I don't know how to do this, could someone explain it to me?
@ganeshie8 ?
They could sit in the first 3 seats so the last person is sitting in seat three or they could move down one and the last person could be sitting in seat 4. Since the first two people are always before the third take out two seats so you now have 12 seats and one person. how many ways can one person sit in 12 seats? so the answer is 12
@abuehler you seem to have missed the point of the problem.
3! x 12 P 6
imagine we tie the 3 people from same family as 1. we have 5 more people who can sit as they wish Now, overall we have 6 items to be placed. and out of these 1 item will occupy 3 seats. so 6 items to be placed and 12 places to be filled
that gives you 12P6 and since the 3 ppl we tied can permute among themselves, you must multiiply above wid 3!

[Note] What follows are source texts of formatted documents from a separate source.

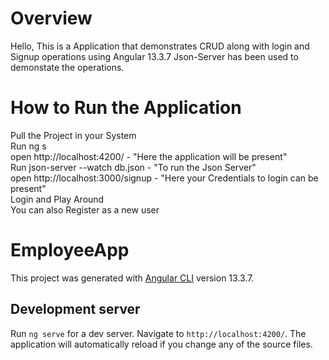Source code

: # Overview
Hello, This is a Application that demonstrates CRUD along with login and Signup operations using Angular 13.3.7
Json-Server has been used to demonstate the operations.

# How to Run the Application

Pull the Project in your System\
Run ng s\
open http://localhost:4200/  - "Here the application will be present"\
Run json-server --watch db.json  - "To run the Json Server"\
open http://localhost:3000/signup - "Here your Credentials to login can be present"\
Login and Play Around\
You can also Register as a new user

# EmployeeApp

This project was generated with [Angular CLI](https://github.com/angular/angular-cli) version 13.3.7.

## Development server

Run `ng serve` for a dev server. Navigate to `http://localhost:4200/`. The application will automatically reload if you change any of the source files.


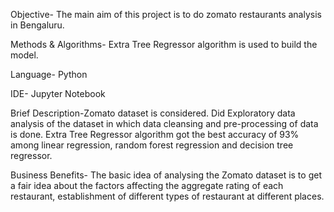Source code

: Objective- The main aim of this project is to do zomato restaurants analysis in Bengaluru.

Methods & Algorithms- Extra Tree Regressor algorithm is used to build the model.

Language- Python 

IDE- Jupyter Notebook

Brief Description-Zomato dataset is considered. Did Exploratory data analysis of the dataset in which data cleansing and pre-processing of data is done.
Extra Tree Regressor algorithm got the best accuracy of 93% among linear regression, random forest regression and decision tree regressor.


Business Benefits- The basic idea of analysing the Zomato dataset is to get a fair idea about the factors affecting the aggregate rating of each restaurant, establishment of different types of restaurant at different places.


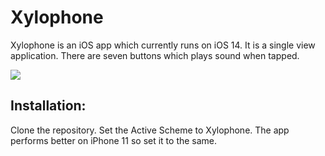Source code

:# Xylophone

Xylophone is an iOS app which currently runs on iOS 14. It is a single view application. There are seven buttons which plays sound when tapped. 

![](Hnet-image.gif)

## Installation:

Clone the repository. Set the Active Scheme to Xylophone. The app performs better on iPhone 11 so set it to the same.
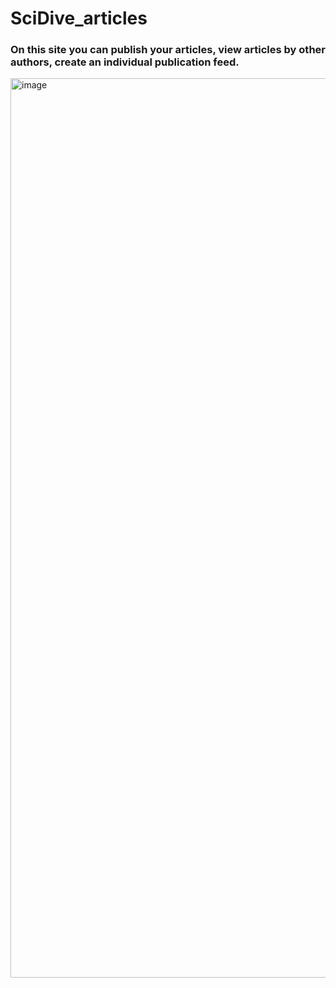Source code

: # SciDive_articles

<h3> On this site you can publish your articles, view articles by other authors, create an individual publication feed. </h3>

<img width="1439" alt="image" src="https://user-images.githubusercontent.com/58033182/160275279-25814c4c-a1b8-4f88-843a-df2dbea36e10.png">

thank you, that makes sense now.
good, here we assumed that ur professor is not a psycho... and he simply wants the family to stick together without empty chairs between them - the simple case ;)
I knew there was a simple solution I had missed
it gets bit complex, if we allow empty chairs to exist between the family, you see wat i mean ? :)
yes, I see. That would be messy.
So is this resolved or not?
Here is my strategy: 1) Assign the family their seats first. 2) Assign the remaining people there seats.
1a) The three family members are together, members aren't distinct: Sit them all to the far left edge. They can scoot over \(14-3=11\) times. So including their current seating, there are \(12\) ways to seat them where the family members are indistinct. 2a) Making 1a) distinct This is just a matter of permutations. Three people are permuted among three seats: \(^3P_3=3!\) This means that for 1) we get \(12\times 3!\)
2) Now that we know \(3\) seats are taken, there are \(14-3=11\) seats left and \(8-3=5\) people left. So we permute \(11\) seats among \(5\) people: \(^{11}P_5=11!/6!\).
Combining these two, I get:\[ 12\times 3!\times \frac{11!}{6!} \]
What?
5 members to fill 11 seats left 11!/(11-5)!
Are you guys challenging my answer or...?
our both answers are exact same, no question of challenging :)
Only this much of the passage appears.